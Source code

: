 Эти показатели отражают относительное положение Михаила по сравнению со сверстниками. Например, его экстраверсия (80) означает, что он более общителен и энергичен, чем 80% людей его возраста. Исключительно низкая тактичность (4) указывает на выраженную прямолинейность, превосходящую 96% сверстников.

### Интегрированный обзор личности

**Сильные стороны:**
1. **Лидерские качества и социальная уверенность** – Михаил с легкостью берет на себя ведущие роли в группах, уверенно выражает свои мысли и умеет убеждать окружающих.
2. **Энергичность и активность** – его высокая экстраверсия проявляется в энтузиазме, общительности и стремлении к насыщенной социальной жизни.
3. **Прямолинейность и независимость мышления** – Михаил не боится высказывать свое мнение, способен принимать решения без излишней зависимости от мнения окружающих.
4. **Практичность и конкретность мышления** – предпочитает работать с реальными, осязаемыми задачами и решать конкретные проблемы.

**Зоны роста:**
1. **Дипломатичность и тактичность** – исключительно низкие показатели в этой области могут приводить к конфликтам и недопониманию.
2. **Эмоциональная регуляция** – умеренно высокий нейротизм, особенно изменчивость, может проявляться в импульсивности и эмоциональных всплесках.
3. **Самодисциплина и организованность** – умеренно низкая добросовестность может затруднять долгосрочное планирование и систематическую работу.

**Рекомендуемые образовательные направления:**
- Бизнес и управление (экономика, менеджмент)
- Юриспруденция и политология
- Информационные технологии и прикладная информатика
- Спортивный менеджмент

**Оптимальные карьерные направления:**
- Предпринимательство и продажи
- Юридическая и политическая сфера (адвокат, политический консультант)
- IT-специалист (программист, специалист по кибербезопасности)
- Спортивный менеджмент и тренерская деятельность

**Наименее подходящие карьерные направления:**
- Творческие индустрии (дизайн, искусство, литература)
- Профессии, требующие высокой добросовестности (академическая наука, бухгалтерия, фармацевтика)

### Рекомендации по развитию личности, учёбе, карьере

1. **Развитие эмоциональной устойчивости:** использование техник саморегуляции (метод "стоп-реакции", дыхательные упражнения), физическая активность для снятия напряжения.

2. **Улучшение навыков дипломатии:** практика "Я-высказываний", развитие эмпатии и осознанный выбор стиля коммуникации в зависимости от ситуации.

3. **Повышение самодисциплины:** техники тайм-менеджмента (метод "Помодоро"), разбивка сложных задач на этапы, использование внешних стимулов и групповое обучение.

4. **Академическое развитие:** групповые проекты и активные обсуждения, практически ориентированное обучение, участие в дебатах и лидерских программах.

-*-

*Problem*
Lines holding the word "Спортивный" in the entries above are the ones to pull out. Copy them all.

*Exercise result*
- Спортивный менеджмент
- Спортивный менеджмент и тренерская деятельность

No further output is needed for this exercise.